**PROBLEM STATEMENT**
All of the data should be repeated exactly; pictures are not part of the copy.

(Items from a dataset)
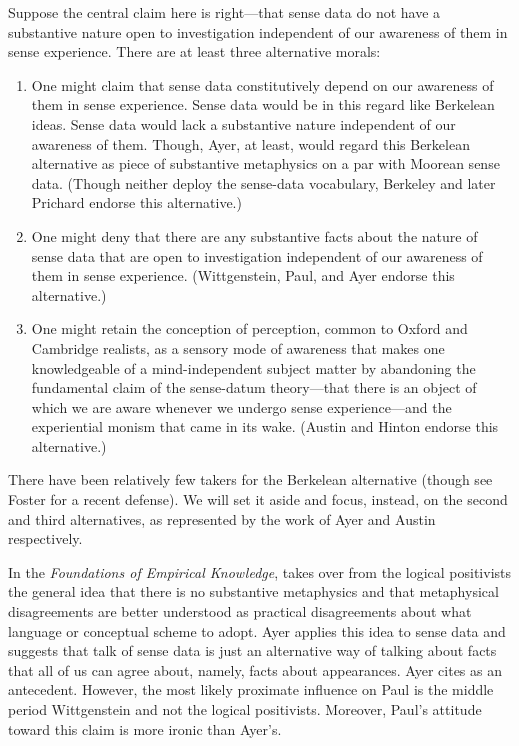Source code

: Suppose the central claim here is right---that sense data do not have a substantive nature open to investigation independent of our awareness of them in sense experience. There are at least three alternative morals:

\begin{enumerate}
	\item One might claim that sense data constitutively depend on our awareness of them in sense experience. Sense data would be in this regard like Berkelean ideas. Sense data would lack a substantive nature independent of our awareness of them. Though, Ayer, at least, would regard this Berkelean alternative as piece of substantive metaphysics on a par with Moorean sense data. (Though neither deploy the sense-data vocabulary, Berkeley and later Prichard endorse this alternative.)
	\item One might deny that there are any substantive facts about the nature of sense data that are open to investigation independent of our awareness of them in sense experience. (Wittgenstein, Paul, and Ayer endorse this alternative.)
	\item One might retain the conception of perception, common to Oxford and Cambridge realists, as a sensory mode of awareness that makes one knowledgeable of a mind-independent subject matter by abandoning the fundamental claim of the sense-datum theory---that there is an object of which we are aware whenever we undergo sense experience---and the experiential monism that came in its wake. (Austin and Hinton endorse this alternative.)
\end{enumerate}

There have been relatively few takers for the Berkelean alternative (though see Foster \citeyear{Foster:00ny} for a recent defense). We will set it aside and focus, instead, on the second and third alternatives, as represented by the work of Ayer and Austin respectively.

In the \emph{Foundations of Empirical Knowledge}, \citet{Ayer:1958kx} takes over from the logical positivists the general idea that there is no substantive metaphysics and that metaphysical disagreements are better understood as practical disagreements about what language or conceptual scheme to adopt. Ayer applies this idea to sense data and suggests that talk of sense data is just an alternative way of talking about facts that all of us can agree about, namely, facts about appearances. Ayer cites \citet{Paul:1936kd} as an antecedent. However, the most likely proximate influence on Paul is the middle period Wittgenstein and not the logical positivists. Moreover, Paul's attitude toward this claim is more ironic than Ayer's.%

**WORKED SOLUTION**
Source code

: Suppose the central claim here is right---that sense data do not have a substantive nature open to investigation independent of our awareness of them in sense experience. There are at least three alternative morals:

\begin{enumerate}
	\item One might claim that sense data constitutively depend on our awareness of them in sense experience. Sense data would be in this regard like Berkelean ideas. Sense data would lack a substantive nature independent of our awareness of them. Though, Ayer, at least, would regard this Berkelean alternative as piece of substantive metaphysics on a par with Moorean sense data. (Though neither deploy the sense-data vocabulary, Berkeley and later Prichard endorse this alternative.)
	\item One might deny that there are any substantive facts about the nature of sense data that are open to investigation independent of our awareness of them in sense experience. (Wittgenstein, Paul, and Ayer endorse this alternative.)
	\item One might retain the conception of perception, common to Oxford and Cambridge realists, as a sensory mode of awareness that makes one knowledgeable of a mind-independent subject matter by abandoning the fundamental claim of the sense-datum theory---that there is an object of which we are aware whenever we undergo sense experience---and the experiential monism that came in its wake. (Austin and Hinton endorse this alternative.)
\end{enumerate}

There have been relatively few takers for the Berkelean alternative (though see Foster \citeyear{Foster:00ny} for a recent defense). We will set it aside and focus, instead, on the second and third alternatives, as represented by the work of Ayer and Austin respectively.

In the \emph{Foundations of Empirical Knowledge}, \citet{Ayer:1958kx} takes over from the logical positivists the general idea that there is no substantive metaphysics and that metaphysical disagreements are better understood as practical disagreements about what language or conceptual scheme to adopt. Ayer applies this idea to sense data and suggests that talk of sense data is just an alternative way of talking about facts that all of us can agree about, namely, facts about appearances. Ayer cites \citet{Paul:1936kd} as an antecedent. However, the most likely proximate influence on Paul is the middle period Wittgenstein and not the logical positivists. Moreover, Paul's attitude toward this claim is more ironic than Ayer's.%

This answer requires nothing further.